Local-first multi-format document ingestion engine with real semantic search.

Tests License: MIT Python 3.10+ PyPI version

Why Zaza?

Most document tools fall into two camps: cloud-based SaaS (your docs leave your machine) or dumb keyword search (finds exact word matches, misses the point). Zaza does both locally and semantically.

  • Local-first — your documents never leave your machine. No API keys, no data leaks.
  • Semantic search — find documents by meaning, not just keywords. Search "budget" and it finds "financial analysis", "quarterly results".
  • Multi-format — TXT, PDF, Markdown, DOCX, JSON, YAML, EPUB, CSV, HTML, XML. Ingest anything.
  • 50+ languages — built on paraphrase-multilingual-MiniLM-L12-v2. Search in French, English, Arabic, or any supported language.
  • Zero configzaza ingest ./docs/ and you're done.

Installation

# Core package
pip install -e .

# With API support
pip install -e ".[api]"

# With semantic search (embeddings + multilingual model)
pip install -e ".[semantic]"

# Full installation
pip install -e ".[all]"

Quick Start

# Ingest documents
zaza ingest ./my-documents/

# Keyword search (by filename)
zaza search "report"

# Semantic search (by meaning)
zaza search-semantic "financial analysis quarterly results" --top 5

# View stats
zaza stats

# Start API server (V3: either form works)
zaza api
zaza server

Semantic Search in Action

This project uses sentence-transformers (paraphrase-multilingual-MiniLM-L12-v2) to generate embeddings and ChromaDB for vector storage.

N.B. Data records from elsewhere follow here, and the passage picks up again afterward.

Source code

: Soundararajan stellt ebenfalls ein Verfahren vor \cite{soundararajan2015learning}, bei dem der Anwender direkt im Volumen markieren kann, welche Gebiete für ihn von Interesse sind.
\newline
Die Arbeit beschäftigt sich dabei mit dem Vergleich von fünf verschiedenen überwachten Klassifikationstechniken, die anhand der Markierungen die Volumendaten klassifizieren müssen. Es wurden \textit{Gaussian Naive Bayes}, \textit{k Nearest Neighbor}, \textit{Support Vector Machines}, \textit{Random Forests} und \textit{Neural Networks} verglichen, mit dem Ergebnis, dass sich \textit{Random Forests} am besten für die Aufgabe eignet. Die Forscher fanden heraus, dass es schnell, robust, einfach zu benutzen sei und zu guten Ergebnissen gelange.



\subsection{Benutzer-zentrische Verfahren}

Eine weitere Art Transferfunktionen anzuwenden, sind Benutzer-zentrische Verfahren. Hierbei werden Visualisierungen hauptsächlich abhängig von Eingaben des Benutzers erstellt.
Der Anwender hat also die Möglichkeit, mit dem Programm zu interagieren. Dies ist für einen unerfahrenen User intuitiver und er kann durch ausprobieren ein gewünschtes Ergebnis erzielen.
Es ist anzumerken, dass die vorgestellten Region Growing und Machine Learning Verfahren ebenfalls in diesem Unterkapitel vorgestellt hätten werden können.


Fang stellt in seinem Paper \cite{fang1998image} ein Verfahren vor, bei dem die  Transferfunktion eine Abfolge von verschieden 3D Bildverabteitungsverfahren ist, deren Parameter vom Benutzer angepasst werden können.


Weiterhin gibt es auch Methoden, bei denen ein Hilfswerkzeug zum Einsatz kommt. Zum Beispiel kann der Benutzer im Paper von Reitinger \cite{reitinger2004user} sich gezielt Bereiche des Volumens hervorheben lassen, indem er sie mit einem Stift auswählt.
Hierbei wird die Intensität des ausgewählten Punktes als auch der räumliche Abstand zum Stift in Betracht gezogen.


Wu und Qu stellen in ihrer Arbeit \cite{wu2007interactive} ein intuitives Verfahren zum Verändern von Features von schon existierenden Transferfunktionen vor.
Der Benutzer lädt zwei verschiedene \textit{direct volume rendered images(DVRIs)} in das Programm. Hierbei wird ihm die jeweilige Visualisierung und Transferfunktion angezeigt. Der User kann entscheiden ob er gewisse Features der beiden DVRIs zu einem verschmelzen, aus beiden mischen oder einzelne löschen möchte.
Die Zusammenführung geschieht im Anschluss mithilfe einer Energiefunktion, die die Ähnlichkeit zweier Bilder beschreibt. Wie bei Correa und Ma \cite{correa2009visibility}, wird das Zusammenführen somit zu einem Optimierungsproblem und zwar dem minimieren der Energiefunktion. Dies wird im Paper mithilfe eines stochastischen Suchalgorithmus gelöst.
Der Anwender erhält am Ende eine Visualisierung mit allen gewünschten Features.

Unlike keyword search, semantic search finds documents with related concepts even when the exact words differ:

Query Keyword Search Semantic Search
"budget" Only files named "budget" Finds "financial report", "quarterly analysis", "cost breakdown"
"rapport financier" Only French files with exact match Finds "financial analysis", "balance sheet", "revenue summary"

CLI Commands

Command Description
zaza ingest <path> Index documents from a directory or file
zaza search <query> Search documents by filename (keyword)
zaza search-semantic <query> Semantic search using embeddings
zaza stats Show indexing statistics
zaza documents List all indexed documents
zaza report [format] Generate report (json/csv)
zaza api Start the REST API server
zaza server V3 alias — same as zaza api

API Endpoints

Method Path Description
GET /health Health check
GET /summary Engine summary
GET /documents List documents
GET /search?q= Keyword search
GET /search-semantic?q=&top=10 Semantic search
GET /embeddings/status Check embedding store
POST /analyze Analyze raw text
POST /ingest/file Upload and ingest a file
POST /ingest/directory Ingest all files from directory

Supported Formats

Format Extension Method
Plain text .txt Direct read
Markdown .md, .markdown Syntax stripped
PDF .pdf via pypdf
CSV .csv Converted to key-value
HTML .html, .htm via BeautifulSoup
XML .xml Standard library
Word .docx via python-docx
JSON .json Recursive key-value (V3)
YAML .yaml, .yml Recursive key-value (V3)
ePUB .epub via ebooklib (V3, requires [semantic])

Model Caching (V3)

The embedding model is cached globally within a single process. zaza ingest + zaza search-semantic doesn't reload the model — it reuses the cached instance. Startup time drops significantly.

Configuration

Edit config.yaml to customize paths, embedding models, and search settings.

semantic:
  enabled: true                    # Set false to disable embeddings
  model_name: "sentence-transformers/paraphrase-multilingual-MiniLM-L12-v2"
  embed_dir: "./data/embeddings"   # ChromaDB persist directory
  max_search_results: 10

License

MIT

Project details


Download files

Download the file for your platform. If you're not sure which to choose, learn more about installing packages.

Source Distribution

zaza_semantic_engine-3.0.0.tar.gz (25.0 kB view details)

Uploaded Source

Built Distribution

If you're not sure about the file name format, learn more about wheel file names.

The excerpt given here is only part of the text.